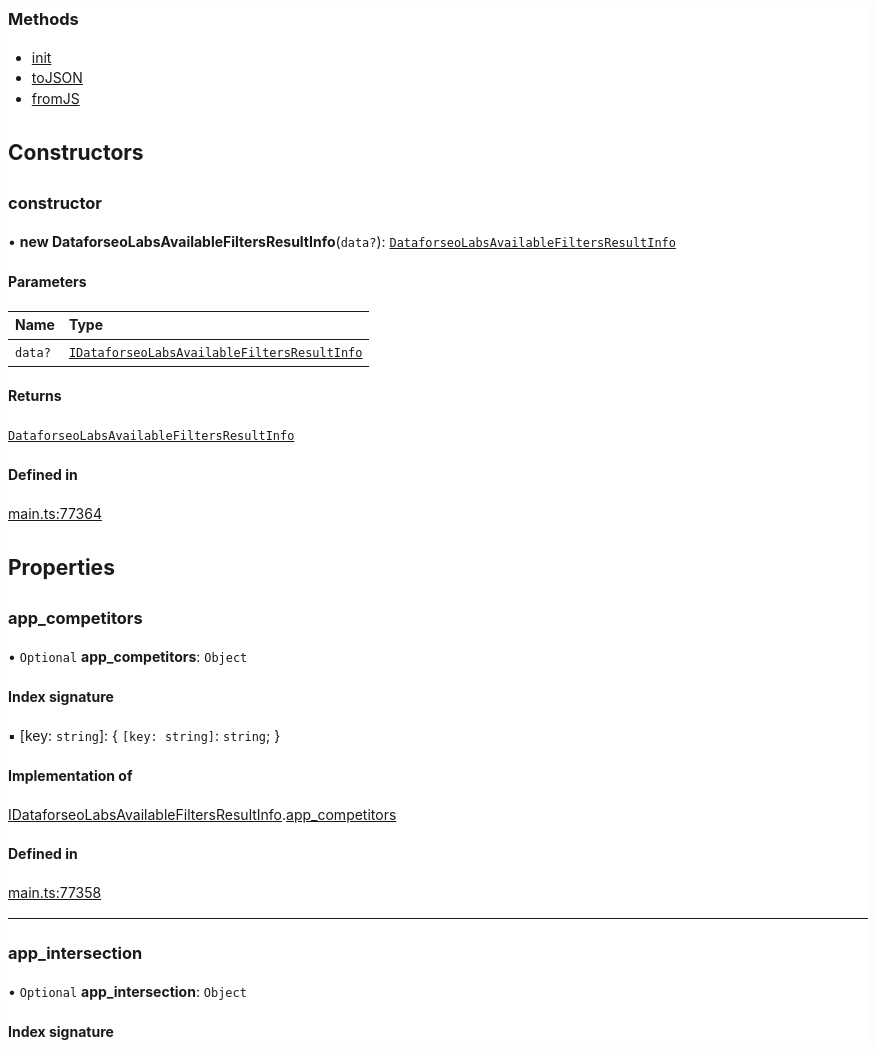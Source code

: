 ### Methods

- [init](DataforseoLabsAvailableFiltersResultInfo.md#init)
- [toJSON](DataforseoLabsAvailableFiltersResultInfo.md#tojson)
- [fromJS](DataforseoLabsAvailableFiltersResultInfo.md#fromjs)

## Constructors

### constructor

• **new DataforseoLabsAvailableFiltersResultInfo**(`data?`): [`DataforseoLabsAvailableFiltersResultInfo`](DataforseoLabsAvailableFiltersResultInfo.md)

#### Parameters

| Name | Type |
| :------ | :------ |
| `data?` | [`IDataforseoLabsAvailableFiltersResultInfo`](../interfaces/IDataforseoLabsAvailableFiltersResultInfo.md) |

#### Returns

[`DataforseoLabsAvailableFiltersResultInfo`](DataforseoLabsAvailableFiltersResultInfo.md)

#### Defined in

[main.ts:77364](https://github.com/dataforseo/TypeScriptClient/blob/7ca1aa4/main.ts#L77364)

## Properties

### app\_competitors

• `Optional` **app\_competitors**: `Object`

#### Index signature

▪ [key: `string`]: \{ `[key: string]`: `string`;  }

#### Implementation of

[IDataforseoLabsAvailableFiltersResultInfo](../interfaces/IDataforseoLabsAvailableFiltersResultInfo.md).[app_competitors](../interfaces/IDataforseoLabsAvailableFiltersResultInfo.md#app_competitors)

#### Defined in

[main.ts:77358](https://github.com/dataforseo/TypeScriptClient/blob/7ca1aa4/main.ts#L77358)

___


### app\_intersection

• `Optional` **app\_intersection**: `Object`

#### Index signature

About this task
Please copy nothing but the lines from the one that holds "Name | Type |" through the last line of the material above, exactly as written.

Expected answer
| Name | Type |
| :------ | :------ |
| `data?` | [`IDataforseoLabsAvailableFiltersResultInfo`](../interfaces/IDataforseoLabsAvailableFiltersResultInfo.md) |

#### Returns

[`DataforseoLabsAvailableFiltersResultInfo`](DataforseoLabsAvailableFiltersResultInfo.md)

#### Defined in

[main.ts:77364](https://github.com/dataforseo/TypeScriptClient/blob/7ca1aa4/main.ts#L77364)

## Properties

### app\_competitors

• `Optional` **app\_competitors**: `Object`

#### Index signature

▪ [key: `string`]: \{ `[key: string]`: `string`;  }

#### Implementation of

[IDataforseoLabsAvailableFiltersResultInfo](../interfaces/IDataforseoLabsAvailableFiltersResultInfo.md).[app_competitors](../interfaces/IDataforseoLabsAvailableFiltersResultInfo.md#app_competitors)

#### Defined in

[main.ts:77358](https://github.com/dataforseo/TypeScriptClient/blob/7ca1aa4/main.ts#L77358)

___


### app\_intersection

• `Optional` **app\_intersection**: `Object`

#### Index signature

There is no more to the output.